甲賀三郎と犬石

長野県飯田市

昔、立石の地頭に甲賀三郎という弓の名人がおり、毎日山で狩をしたが、三郎の矢面に立って逃れる獲物はなかった。ある日、二匹の犬を連れていつも通り観音山に分け入ったが、見事な大鹿が一頭飛び出してきた。三郎は過たず矢を放ち、その矢が正しく大鹿の眉間へ当たったと思う瞬間、鹿の姿が消えた。

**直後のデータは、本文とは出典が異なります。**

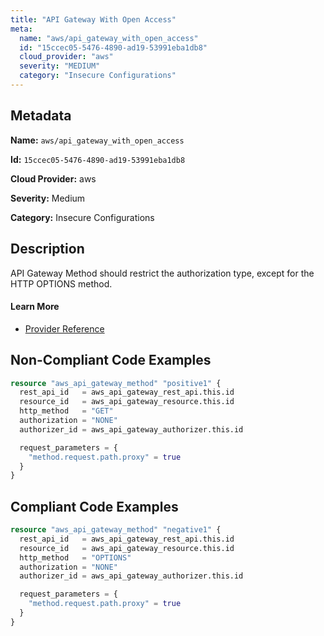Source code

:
 ```yaml
---
title: "API Gateway With Open Access"
meta:
  name: "aws/api_gateway_with_open_access"
  id: "15ccec05-5476-4890-ad19-53991eba1db8"
  cloud_provider: "aws"
  severity: "MEDIUM"
  category: "Insecure Configurations"
---
```


## Metadata
**Name:** `aws/api_gateway_with_open_access`

**Id:** `15ccec05-5476-4890-ad19-53991eba1db8`

**Cloud Provider:** aws

**Severity:** Medium

**Category:** Insecure Configurations

## Description
API Gateway Method should restrict the authorization type, except for the HTTP OPTIONS method.

#### Learn More

 - [Provider Reference](https://registry.terraform.io/providers/hashicorp/aws/latest/docs/resources/api_gateway_method)

## Non-Compliant Code Examples
```terraform
resource "aws_api_gateway_method" "positive1" {
  rest_api_id   = aws_api_gateway_rest_api.this.id
  resource_id   = aws_api_gateway_resource.this.id
  http_method   = "GET"
  authorization = "NONE"
  authorizer_id = aws_api_gateway_authorizer.this.id

  request_parameters = {
    "method.request.path.proxy" = true
  }
}

```

## Compliant Code Examples
```terraform
resource "aws_api_gateway_method" "negative1" {
  rest_api_id   = aws_api_gateway_rest_api.this.id
  resource_id   = aws_api_gateway_resource.this.id
  http_method   = "OPTIONS"
  authorization = "NONE"
  authorizer_id = aws_api_gateway_authorizer.this.id

  request_parameters = {
    "method.request.path.proxy" = true
  }
}

```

そして、鹿の消えたところには一寸八分の観音像が立っておられた。同時に、二匹の犬はそのままそこで石になってしまったという。今犬石と呼んでいるのがそれだ。

目の当たりに不思議を見た三郎は、これまでの罪業を悔い発心した。獣を千頭殺してきた申し訳から、この日限りに殺生をやめ、立石寺に千頭山という名を奉った。今立石寺の本尊の胎内に納まっているというのが、この折の観音像という。

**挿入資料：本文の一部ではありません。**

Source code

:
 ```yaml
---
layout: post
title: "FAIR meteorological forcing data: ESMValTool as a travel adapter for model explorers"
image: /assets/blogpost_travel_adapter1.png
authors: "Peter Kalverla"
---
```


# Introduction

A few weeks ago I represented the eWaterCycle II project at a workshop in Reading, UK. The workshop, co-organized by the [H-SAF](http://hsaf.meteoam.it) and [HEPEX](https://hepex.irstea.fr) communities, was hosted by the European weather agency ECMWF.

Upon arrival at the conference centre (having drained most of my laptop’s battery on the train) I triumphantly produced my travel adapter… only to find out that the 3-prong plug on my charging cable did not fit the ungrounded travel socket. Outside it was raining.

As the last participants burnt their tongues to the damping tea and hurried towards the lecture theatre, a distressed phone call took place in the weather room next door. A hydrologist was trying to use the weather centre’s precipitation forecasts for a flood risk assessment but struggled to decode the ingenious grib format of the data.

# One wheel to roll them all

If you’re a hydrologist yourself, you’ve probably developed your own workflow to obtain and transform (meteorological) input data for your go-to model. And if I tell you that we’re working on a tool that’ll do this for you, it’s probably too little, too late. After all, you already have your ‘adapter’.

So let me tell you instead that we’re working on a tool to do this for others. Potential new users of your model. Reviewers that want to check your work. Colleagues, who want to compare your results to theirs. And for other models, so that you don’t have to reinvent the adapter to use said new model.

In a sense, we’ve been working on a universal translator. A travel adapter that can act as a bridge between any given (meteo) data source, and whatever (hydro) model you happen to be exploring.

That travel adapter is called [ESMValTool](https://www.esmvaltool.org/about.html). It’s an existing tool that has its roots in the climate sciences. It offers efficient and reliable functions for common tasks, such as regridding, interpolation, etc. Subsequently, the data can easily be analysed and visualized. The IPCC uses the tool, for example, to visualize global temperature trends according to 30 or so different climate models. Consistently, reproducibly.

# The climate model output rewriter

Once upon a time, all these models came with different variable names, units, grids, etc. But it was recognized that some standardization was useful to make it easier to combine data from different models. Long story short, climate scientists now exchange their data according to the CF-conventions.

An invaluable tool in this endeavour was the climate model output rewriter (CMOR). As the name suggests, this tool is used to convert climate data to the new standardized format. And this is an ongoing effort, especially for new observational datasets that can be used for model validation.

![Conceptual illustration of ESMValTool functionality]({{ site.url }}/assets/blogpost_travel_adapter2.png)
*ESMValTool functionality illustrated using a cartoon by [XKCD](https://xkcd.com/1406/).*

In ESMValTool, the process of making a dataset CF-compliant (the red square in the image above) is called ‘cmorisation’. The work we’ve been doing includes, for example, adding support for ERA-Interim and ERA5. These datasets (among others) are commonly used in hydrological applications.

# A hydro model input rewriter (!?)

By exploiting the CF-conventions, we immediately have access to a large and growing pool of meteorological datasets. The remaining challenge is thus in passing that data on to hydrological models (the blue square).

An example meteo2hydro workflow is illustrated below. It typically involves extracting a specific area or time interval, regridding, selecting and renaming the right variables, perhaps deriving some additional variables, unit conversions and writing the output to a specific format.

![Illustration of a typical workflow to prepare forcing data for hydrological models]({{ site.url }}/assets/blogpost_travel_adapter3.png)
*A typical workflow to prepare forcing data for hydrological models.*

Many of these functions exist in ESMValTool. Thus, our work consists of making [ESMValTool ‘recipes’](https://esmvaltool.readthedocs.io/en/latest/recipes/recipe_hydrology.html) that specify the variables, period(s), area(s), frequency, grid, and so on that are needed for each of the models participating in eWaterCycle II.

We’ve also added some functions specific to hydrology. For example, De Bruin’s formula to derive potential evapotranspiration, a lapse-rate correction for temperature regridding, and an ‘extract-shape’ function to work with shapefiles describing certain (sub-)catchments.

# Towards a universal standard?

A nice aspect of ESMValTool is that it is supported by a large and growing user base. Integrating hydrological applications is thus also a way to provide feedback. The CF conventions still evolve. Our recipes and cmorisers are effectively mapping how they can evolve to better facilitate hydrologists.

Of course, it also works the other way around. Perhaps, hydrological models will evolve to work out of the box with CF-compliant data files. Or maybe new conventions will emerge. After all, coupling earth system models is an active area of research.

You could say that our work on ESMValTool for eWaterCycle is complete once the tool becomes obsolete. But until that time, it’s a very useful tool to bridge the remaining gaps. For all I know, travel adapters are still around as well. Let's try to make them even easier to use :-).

また、甲賀三郎が獲物の鹿の皮を干すのに使ったという大岩が阿智川の岸にある。近くに見ない大岩で、鹿岩と呼んでいる。

岩崎清美『伊那の伝説』
(山村書院・昭8)より要約

ともあれ、信州といえども、諏訪の縁起から大きく外れた甲賀三郎の話もある、ということだ。三郎の大蛇伝説も、縁起とその類話と云うだけでおさまるものではないらしい。